The 67-year-old journalist, who has been the Times editorial page editor for the past 14 years, said he will leave the newspaper May 3 to spend more time traveling, riding his horse and enjoying retirement.
"I've had a great opportunity in this job to talk and write about events around the world, but the time has come for me to move on to the next chapter of my life," Austin said.
Alison Gerber, managing editor for the Times Free Press, said the newspaper will name a successor to Austin in coming weeks.
"The newspaper will continue to publish two editorial pages," she said. "This is a feature unique to this newspaper, and we want to continue to honor the legacy of both the Times and Free Press."
The Times Free Press is unique among American daily newspapers in preserving both a more liberal or progressive editorial page, The Chattanooga Times -- appropriately on the left -- and the Free Press editorial page, whose editor is Drew Johnson.
Austin worked as a copy editor, reporter and opinion writer at The Chattanooga Times, covering crime, education, courts and county government. He has been the editorial page editor for the Times since the Chattanooga Times Free Press was created in 1999 with the merger of the morning Times and the afternoon Free Press.
Austin's editorials won top honors in 2012 from the Tennessee Association Press Management Editors, the latest among nearly a dozen journalism awards. Austin also served in leadership roles with the National Conference of Editorial Writers and recently completed a three-year Robert Bosch Stiftung German Foundation Fellowship program.
"Harry's voice has played a significant part in the fabric of this community for decades," said Jason Taylor, president of the Chattanooga Times Free Press. "He has challenged Chattanooga and the greater region while championing positions that weren't always the most popular."
Austin, a Chattanooga native, began his newspaper career working in sports while still in high school.

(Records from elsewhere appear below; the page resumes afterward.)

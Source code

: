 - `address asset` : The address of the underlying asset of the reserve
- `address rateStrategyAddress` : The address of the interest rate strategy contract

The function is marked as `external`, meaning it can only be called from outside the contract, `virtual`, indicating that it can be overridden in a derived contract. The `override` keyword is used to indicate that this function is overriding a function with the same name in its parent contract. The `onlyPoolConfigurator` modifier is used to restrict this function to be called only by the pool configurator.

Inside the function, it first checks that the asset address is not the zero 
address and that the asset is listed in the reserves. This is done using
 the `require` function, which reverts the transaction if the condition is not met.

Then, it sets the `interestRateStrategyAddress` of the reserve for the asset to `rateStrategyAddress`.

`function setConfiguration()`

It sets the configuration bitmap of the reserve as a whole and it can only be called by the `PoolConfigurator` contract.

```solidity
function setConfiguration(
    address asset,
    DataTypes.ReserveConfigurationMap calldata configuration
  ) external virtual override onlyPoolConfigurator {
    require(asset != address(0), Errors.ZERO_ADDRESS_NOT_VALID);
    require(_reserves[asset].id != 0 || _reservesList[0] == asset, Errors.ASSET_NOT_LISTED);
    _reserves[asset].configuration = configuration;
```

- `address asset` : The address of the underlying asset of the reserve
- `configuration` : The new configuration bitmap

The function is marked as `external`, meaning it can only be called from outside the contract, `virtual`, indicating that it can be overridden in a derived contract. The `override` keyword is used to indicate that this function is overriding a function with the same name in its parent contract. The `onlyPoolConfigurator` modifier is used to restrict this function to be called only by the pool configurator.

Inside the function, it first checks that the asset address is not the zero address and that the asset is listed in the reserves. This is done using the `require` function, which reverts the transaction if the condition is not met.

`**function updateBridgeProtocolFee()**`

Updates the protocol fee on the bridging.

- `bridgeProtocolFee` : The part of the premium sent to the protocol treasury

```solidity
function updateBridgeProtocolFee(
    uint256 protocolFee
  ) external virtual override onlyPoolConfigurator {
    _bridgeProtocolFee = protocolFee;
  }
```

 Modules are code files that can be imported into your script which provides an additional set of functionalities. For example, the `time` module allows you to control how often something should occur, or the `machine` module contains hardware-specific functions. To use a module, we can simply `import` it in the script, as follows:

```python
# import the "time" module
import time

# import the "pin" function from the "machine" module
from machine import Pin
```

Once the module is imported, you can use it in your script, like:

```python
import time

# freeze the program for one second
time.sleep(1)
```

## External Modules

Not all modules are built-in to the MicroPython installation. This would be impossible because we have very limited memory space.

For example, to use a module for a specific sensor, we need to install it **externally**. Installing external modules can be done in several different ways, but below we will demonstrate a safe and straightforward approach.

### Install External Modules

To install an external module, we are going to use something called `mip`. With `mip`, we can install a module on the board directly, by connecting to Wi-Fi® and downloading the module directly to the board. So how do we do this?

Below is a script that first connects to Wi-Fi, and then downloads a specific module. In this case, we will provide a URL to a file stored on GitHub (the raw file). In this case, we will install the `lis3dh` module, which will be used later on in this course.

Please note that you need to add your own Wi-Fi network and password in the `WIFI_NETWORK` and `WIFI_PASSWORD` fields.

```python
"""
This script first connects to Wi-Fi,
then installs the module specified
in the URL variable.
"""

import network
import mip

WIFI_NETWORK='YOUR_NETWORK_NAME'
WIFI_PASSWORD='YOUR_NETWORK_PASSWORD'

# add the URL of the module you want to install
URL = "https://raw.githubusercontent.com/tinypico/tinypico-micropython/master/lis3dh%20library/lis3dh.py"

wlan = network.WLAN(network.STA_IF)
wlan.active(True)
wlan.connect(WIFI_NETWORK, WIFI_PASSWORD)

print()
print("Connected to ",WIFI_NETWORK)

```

After graduating from the University of Chattanooga in 1968, Austin worked at the newspaper for a couple more years before he began traveling through Europe, Africa and Asia over the next five years.
"Living and working abroad was the greatest experience of my life and showed me how other people and cultures live," Austin said.

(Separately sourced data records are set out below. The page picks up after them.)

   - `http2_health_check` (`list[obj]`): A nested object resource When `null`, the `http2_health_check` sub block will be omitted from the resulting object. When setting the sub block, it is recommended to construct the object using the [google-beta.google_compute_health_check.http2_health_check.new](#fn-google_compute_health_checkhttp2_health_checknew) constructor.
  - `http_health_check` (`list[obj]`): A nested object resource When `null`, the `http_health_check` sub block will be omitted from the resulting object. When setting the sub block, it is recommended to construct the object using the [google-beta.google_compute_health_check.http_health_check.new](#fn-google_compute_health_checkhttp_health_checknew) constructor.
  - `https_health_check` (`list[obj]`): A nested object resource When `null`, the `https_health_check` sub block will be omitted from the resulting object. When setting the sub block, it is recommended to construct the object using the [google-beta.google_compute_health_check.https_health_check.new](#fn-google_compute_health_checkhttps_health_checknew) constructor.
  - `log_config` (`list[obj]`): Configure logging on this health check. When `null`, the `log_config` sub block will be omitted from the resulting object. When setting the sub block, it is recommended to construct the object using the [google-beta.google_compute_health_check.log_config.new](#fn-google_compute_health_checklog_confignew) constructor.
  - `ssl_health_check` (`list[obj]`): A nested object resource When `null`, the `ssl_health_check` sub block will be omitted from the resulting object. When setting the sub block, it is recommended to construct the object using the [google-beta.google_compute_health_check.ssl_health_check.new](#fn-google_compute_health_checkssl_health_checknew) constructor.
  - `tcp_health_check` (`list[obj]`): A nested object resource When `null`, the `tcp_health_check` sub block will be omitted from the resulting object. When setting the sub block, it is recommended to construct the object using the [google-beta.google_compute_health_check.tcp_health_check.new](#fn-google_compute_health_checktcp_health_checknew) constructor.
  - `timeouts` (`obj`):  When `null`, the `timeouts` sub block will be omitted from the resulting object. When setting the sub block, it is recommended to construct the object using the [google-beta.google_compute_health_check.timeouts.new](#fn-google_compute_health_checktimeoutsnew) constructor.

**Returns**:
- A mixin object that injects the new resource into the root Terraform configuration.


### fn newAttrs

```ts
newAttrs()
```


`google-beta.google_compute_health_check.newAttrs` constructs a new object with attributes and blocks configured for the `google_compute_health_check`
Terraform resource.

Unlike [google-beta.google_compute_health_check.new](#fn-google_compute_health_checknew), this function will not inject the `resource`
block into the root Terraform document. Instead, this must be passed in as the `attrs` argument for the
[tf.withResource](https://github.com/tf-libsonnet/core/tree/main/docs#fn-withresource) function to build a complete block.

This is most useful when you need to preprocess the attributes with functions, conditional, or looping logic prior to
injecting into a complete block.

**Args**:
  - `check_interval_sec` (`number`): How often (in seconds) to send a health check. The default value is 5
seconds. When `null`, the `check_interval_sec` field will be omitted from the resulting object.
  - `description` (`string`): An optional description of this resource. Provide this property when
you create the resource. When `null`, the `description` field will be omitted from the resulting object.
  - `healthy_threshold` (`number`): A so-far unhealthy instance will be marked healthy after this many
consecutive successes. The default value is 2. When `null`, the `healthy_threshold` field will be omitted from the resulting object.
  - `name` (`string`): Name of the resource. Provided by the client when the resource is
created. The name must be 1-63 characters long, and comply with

Austin worked for the Tennessee Valley Authority from 1980 to 1988 before returning to the Times as one of its opinion writers.
He says that helped shape his writing and a desire to push local initiatives to promote urban revitalization, historic preservation and better community planning and neighborhood development.
"I have tried not to be a partisan as much as an advocate for making our community a better place to live," he said.